Summary: Can I internally insulate a CWI-filled cavity wall? If I can, and I've done that, can I externally insulate it as well?

I have a 1920s-1930s brick built house, with render on the 1st floor (just regular brick on the ground floor). We have retro-fitted blown fibre Cavity Wall Insulation (CWI) throughout. Let's assume the CWI is well applied, or if not that it's been fixed as necessary.

One room we've yet to refurbish has some original(?) internal insulation. This all needs to come out as it's a fire risk by modern standards, but I'm wondering about putting some modern internal insulation in its place (it seems relatively "easy" as there's no plaster on the internal bricks, all the pipes and cables all have to move anyway).

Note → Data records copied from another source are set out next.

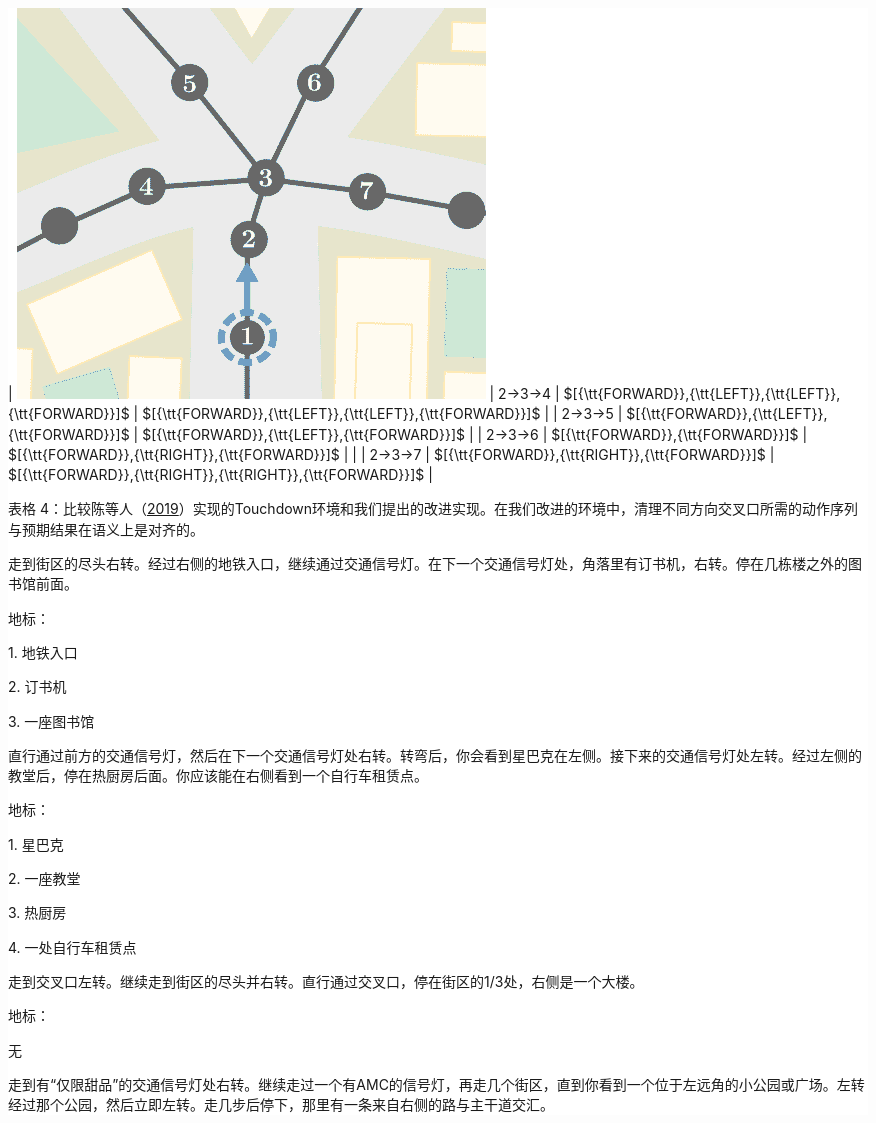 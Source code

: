 | ![[未标注的图像]](img/7b3f03a9ab8d0a5b72836425b2f75b04.png) | 2→3→4 | $[{\tt{FORWARD}},{\tt{LEFT}},{\tt{LEFT}},{\tt{FORWARD}}]$ | $[{\tt{FORWARD}},{\tt{LEFT}},{\tt{LEFT}},{\tt{FORWARD}}]$ |
| 2→3→5 | $[{\tt{FORWARD}},{\tt{LEFT}},{\tt{FORWARD}}]$ | $[{\tt{FORWARD}},{\tt{LEFT}},{\tt{FORWARD}}]$ |
| 2→3→6 | $[{\tt{FORWARD}},{\tt{FORWARD}}]$ | $[{\tt{FORWARD}},{\tt{RIGHT}},{\tt{FORWARD}}]$ |
|  | 2→3→7 | $[{\tt{FORWARD}},{\tt{RIGHT}},{\tt{FORWARD}}]$ | $[{\tt{FORWARD}},{\tt{RIGHT}},{\tt{RIGHT}},{\tt{FORWARD}}]$ |

表格 4：比较陈等人（[2019](#bib.bib4)）实现的Touchdown环境和我们提出的改进实现。在我们改进的环境中，清理不同方向交叉口所需的动作序列与预期结果在语义上是对齐的。

走到街区的尽头右转。经过右侧的地铁入口，继续通过交通信号灯。在下一个交通信号灯处，角落里有订书机，右转。停在几栋楼之外的图书馆前面。

地标：

1\. 地铁入口

2\. 订书机

3\. 一座图书馆

直行通过前方的交通信号灯，然后在下一个交通信号灯处右转。转弯后，你会看到星巴克在左侧。接下来的交通信号灯处左转。经过左侧的教堂后，停在热厨房后面。你应该能在右侧看到一个自行车租赁点。

地标：

1\. 星巴克

2\. 一座教堂

3\. 热厨房

4\. 一处自行车租赁点

走到交叉口左转。继续走到街区的尽头并右转。直行通过交叉口，停在街区的1/3处，右侧是一个大楼。

地标：

无

走到有“仅限甜品”的交通信号灯处右转。继续走过一个有AMC的信号灯，再走几个街区，直到你看到一个位于左远角的小公园或广场。左转经过那个公园，然后立即左转。走几步后停下，那里有一条来自右侧的路与主干道交汇。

In principle this seems like a good idea ("all insulation is good", right?). However, if we insulate internally, there'll be little to no heat from the interior to permeate the brickwork to expel moisture from it. I also assume the internal insulation forms a barrier to prevent moisture travelling from outside to be dried out inside. Are we likely to get damp issues in the brickwork if we do this internal insulation?

The second part of the question (rather more far-future, project-wise) is what about external insulation? Some parts of our house have been rendered, which (in theory) we could remove, insulate and then re-apply (lets just "hand wave" away any issues about the aesthetics or size changes for now). Could we additionally do this, even outside rooms with internal insulation? Would this then create even less ways for the brickwork to expel any moisture? Surely any heat from the Sun would be largely reflected, and there'd be little to no heat coming from inside either.

I've read a lot on this subject, but can't find any decent information about improving CWI-filled cavity walls. As best as I can tell, once you've got CWI no one seems to suggest doing anything else, even though modern building standards have lower U-values to a CWI wall.

  • You seem very concerned about the CWI acting as a moisture barrier inside the wall itself, preventing moisture migrating through the brick either inside or out. I'm not familiar with CWI, but your description of "blown fibre" indicates to me that it's probably some sort of cellulose or fiberglass based insulation and, therefore, has effectively zero propensity for blocking moisture transfer. If I were you, that's the angle I'd investigate further. Even if it does block moisture, is it a full, complete moisture barrier between inside & out? If not, moisture will get through.
    – FreeMan
    Aug 10, 2023 at 12:10

1 Answer 1


I've had a verbal conversation with someone I'd regard as an expert in this field (they happen to be externally insulating their CWI walls). I'll try to summarise:

  • We have "thin" cavity walls, in so much as the cavity is relatively narrow, and so the CWI in it is not as effective as if it were thicker. There is room for improvement ;-)
  • Exterior insulation would likely be expanded polystyrene, (screwed/glued to the bricks) which can be rendered directly (there are "brick cladding" systems available too, which may nor may not be useful if aesthetics don't allow for rendering). Beware windowsills would need extending.
  • Interior insulation can either be insulated plasterboard (which has it's own vapour barrier), or can be foil-backed solid insulation with regular plasterboard over the top (likely with battens between the insulation to screw the plasterboard up), all taped up to form a contiguous vapour barrier. Beware plugs and pipes will all need moving.

One phrase I heard was "you've got a cavity wall, you can do anything you like - I wouldn't be saying this for a solid wall". I also heard it's possible to "opportunistically" do (say) the small end of a rectangular room, and then come back years later and do the long side of the room (assuming you can accept the work taking place).

Whilst this gives some comfort that CWI walls can be improved, and gives a path to doing so, it's not clear what happens if there is moisture in the brick work, perhaps before the works, or occurs because of a leak or whatever. I think all moisture can be expelled outwards, but given the CWI in the middle, that seems unlikely for the interior layer of bricks. Whatever the mechanism, it seems CWI allows for a few different options for improvement.